What is needed: The data must be given again exactly as written, with all images omitted.
:: Data extract ::
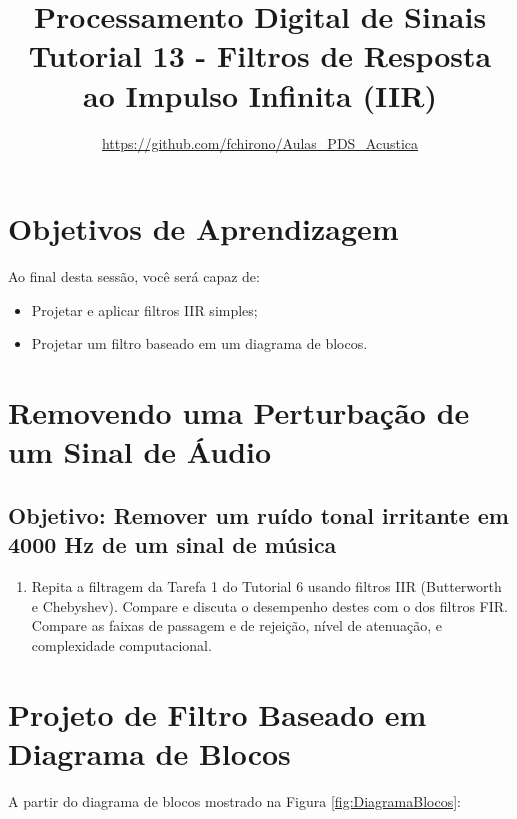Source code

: \documentclass[a4paper,twoside,12pt]{article}
\title{\vspace{-2cm} Processamento Digital de Sinais\\ Tutorial 13 - Filtros de Resposta ao Impulso Infinita (IIR)}
\author{\url{https://github.com/fchirono/Aulas_PDS_Acustica}}
\begin{document}
	\date{}
	\maketitle
	
	
	\section*{Objetivos de Aprendizagem}
	Ao final desta sessão, você será capaz de:
	\begin{itemize}
		\item Projetar e aplicar filtros IIR simples;
		\item Projetar um filtro baseado em um diagrama de blocos.
	\end{itemize}
	
	\begingroup
	\let\clearpage\relax
	\tableofcontents
	\endgroup
	
	\section{Removendo uma Perturbação de um Sinal de Áudio}
	
	\subsection*{Objetivo: Remover um ruído tonal irritante em 4000 Hz de um sinal de música}
	
	\begin{enumerate}
		\item Repita a filtragem da Tarefa 1 do Tutorial 6 usando filtros IIR (Butterworth e Chebyshev). Compare e discuta o desempenho destes com o dos filtros FIR. Compare as faixas de passagem e de rejeição, nível de atenuação, e complexidade computacional.
		
	\end{enumerate}
	
	\section{Projeto de Filtro Baseado em Diagrama de Blocos}
	
	A partir do diagrama de blocos mostrado na Figura \ref{fig:DiagramaBlocos}:
	
\end{document}
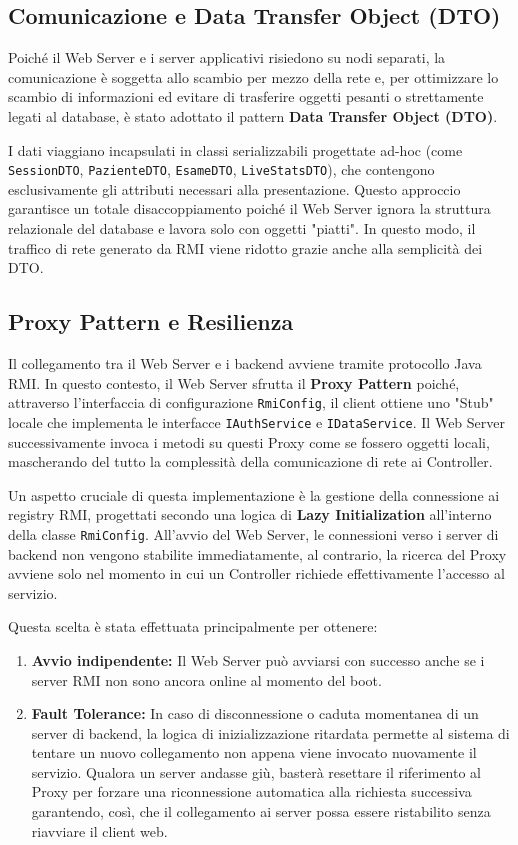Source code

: \subsection{Comunicazione e Data Transfer Object (DTO)}
Poiché il Web Server e i server applicativi risiedono su nodi separati, la comunicazione è soggetta allo scambio per mezzo della rete e, per ottimizzare lo scambio di informazioni ed evitare di trasferire oggetti pesanti o strettamente legati al database, è stato adottato il pattern \textbf{Data Transfer Object (DTO)}. 

I dati viaggiano incapsulati in classi serializzabili progettate ad-hoc (come \texttt{SessionDTO}, \texttt{PazienteDTO}, \texttt{EsameDTO}, \texttt{LiveStatsDTO}), che contengono esclusivamente gli attributi necessari alla presentazione. Questo approccio garantisce un totale disaccoppiamento poiché il Web Server ignora la struttura relazionale del database e lavora solo con oggetti "piatti". In questo modo, il traffico di rete generato da RMI viene ridotto grazie anche alla semplicità dei DTO.

\subsection{Proxy Pattern e Resilienza}
Il collegamento tra il Web Server e i backend avviene tramite protocollo Java RMI. In questo contesto, il Web Server sfrutta il \textbf{Proxy Pattern} poiché, attraverso l'interfaccia di configurazione \texttt{RmiConfig}, il client ottiene uno "Stub" locale che implementa le interfacce \texttt{IAuthService} e \texttt{IDataService}. Il Web Server successivamente invoca i metodi su questi Proxy come se fossero oggetti locali, mascherando del tutto la complessità della comunicazione di rete ai Controller.

Un aspetto cruciale di questa implementazione è la gestione della connessione ai registry RMI, progettati secondo una logica di \textbf{Lazy Initialization} all'interno della classe \texttt{RmiConfig}. All'avvio del Web Server, le connessioni verso i server di backend non vengono stabilite immediatamente, al contrario, la ricerca del Proxy avviene solo nel momento in cui un Controller richiede effettivamente l'accesso al servizio. 

Questa scelta è stata effettuata principalmente per ottenere:
\begin{enumerate}
    \item \textbf{Avvio indipendente:} Il Web Server può avviarsi con successo anche se i server RMI non sono ancora online al momento del boot.
    \item \textbf{Fault Tolerance:} In caso di disconnessione o caduta momentanea di un server di backend, la logica di inizializzazione ritardata permette al sistema di tentare un nuovo collegamento non appena viene invocato nuovamente il servizio. Qualora un server andasse giù, basterà resettare il riferimento al Proxy per forzare una riconnessione automatica alla richiesta successiva garantendo, così, che il collegamento ai server possa essere ristabilito senza riavviare il client web.
\end{enumerate}

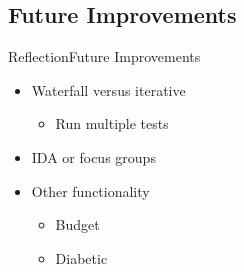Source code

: \subsection{Future Improvements}
\begin{frame}{Reflection}{Future Improvements}
	\begin{itemize}
		\item Waterfall versus iterative
		\begin{itemize}
			\item Run multiple tests
		\end{itemize}
		\item IDA or focus groups
		\item Other functionality
		\begin{itemize}
			\item Budget
			\item Diabetic
		\end{itemize}
	\end{itemize}
\end{frame}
:::
Exercise result:
Source code

: \documentclass[a4paper,twoside,12pt]{article}
\title{\vspace{-2cm} Processamento Digital de Sinais\\ Tutorial 13 - Filtros de Resposta ao Impulso Infinita (IIR)}
\author{\url{https://github.com/fchirono/Aulas_PDS_Acustica}}
\begin{document}
	\date{}
	\maketitle
	
	
	\section*{Objetivos de Aprendizagem}
	Ao final desta sessão, você será capaz de:
	\begin{itemize}
		\item Projetar e aplicar filtros IIR simples;
		\item Projetar um filtro baseado em um diagrama de blocos.
	\end{itemize}
	
	\begingroup
	\let\clearpage\relax
	\tableofcontents
	\endgroup
	
	\section{Removendo uma Perturbação de um Sinal de Áudio}
	
	\subsection*{Objetivo: Remover um ruído tonal irritante em 4000 Hz de um sinal de música}
	
	\begin{enumerate}
		\item Repita a filtragem da Tarefa 1 do Tutorial 6 usando filtros IIR (Butterworth e Chebyshev). Compare e discuta o desempenho destes com o dos filtros FIR. Compare as faixas de passagem e de rejeição, nível de atenuação, e complexidade computacional.
		
	\end{enumerate}
	
	\section{Projeto de Filtro Baseado em Diagrama de Blocos}
	
	A partir do diagrama de blocos mostrado na Figura \ref{fig:DiagramaBlocos}:
	
\end{document}
Source code

: \subsection{Comunicazione e Data Transfer Object (DTO)}
Poiché il Web Server e i server applicativi risiedono su nodi separati, la comunicazione è soggetta allo scambio per mezzo della rete e, per ottimizzare lo scambio di informazioni ed evitare di trasferire oggetti pesanti o strettamente legati al database, è stato adottato il pattern \textbf{Data Transfer Object (DTO)}. 

I dati viaggiano incapsulati in classi serializzabili progettate ad-hoc (come \texttt{SessionDTO}, \texttt{PazienteDTO}, \texttt{EsameDTO}, \texttt{LiveStatsDTO}), che contengono esclusivamente gli attributi necessari alla presentazione. Questo approccio garantisce un totale disaccoppiamento poiché il Web Server ignora la struttura relazionale del database e lavora solo con oggetti "piatti". In questo modo, il traffico di rete generato da RMI viene ridotto grazie anche alla semplicità dei DTO.

\subsection{Proxy Pattern e Resilienza}
Il collegamento tra il Web Server e i backend avviene tramite protocollo Java RMI. In questo contesto, il Web Server sfrutta il \textbf{Proxy Pattern} poiché, attraverso l'interfaccia di configurazione \texttt{RmiConfig}, il client ottiene uno "Stub" locale che implementa le interfacce \texttt{IAuthService} e \texttt{IDataService}. Il Web Server successivamente invoca i metodi su questi Proxy come se fossero oggetti locali, mascherando del tutto la complessità della comunicazione di rete ai Controller.

Un aspetto cruciale di questa implementazione è la gestione della connessione ai registry RMI, progettati secondo una logica di \textbf{Lazy Initialization} all'interno della classe \texttt{RmiConfig}. All'avvio del Web Server, le connessioni verso i server di backend non vengono stabilite immediatamente, al contrario, la ricerca del Proxy avviene solo nel momento in cui un Controller richiede effettivamente l'accesso al servizio. 

Questa scelta è stata effettuata principalmente per ottenere:
\begin{enumerate}
    \item \textbf{Avvio indipendente:} Il Web Server può avviarsi con successo anche se i server RMI non sono ancora online al momento del boot.
    \item \textbf{Fault Tolerance:} In caso di disconnessione o caduta momentanea di un server di backend, la logica di inizializzazione ritardata permette al sistema di tentare un nuovo collegamento non appena viene invocato nuovamente il servizio. Qualora un server andasse giù, basterà resettare il riferimento al Proxy per forzare una riconnessione automatica alla richiesta successiva garantendo, così, che il collegamento ai server possa essere ristabilito senza riavviare il client web.
\end{enumerate}

Source code

: \subsection{Future Improvements}
\begin{frame}{Reflection}{Future Improvements}
	\begin{itemize}
		\item Waterfall versus iterative
		\begin{itemize}
			\item Run multiple tests
		\end{itemize}
		\item IDA or focus groups
		\item Other functionality
		\begin{itemize}
			\item Budget
			\item Diabetic
		\end{itemize}
	\end{itemize}
\end{frame}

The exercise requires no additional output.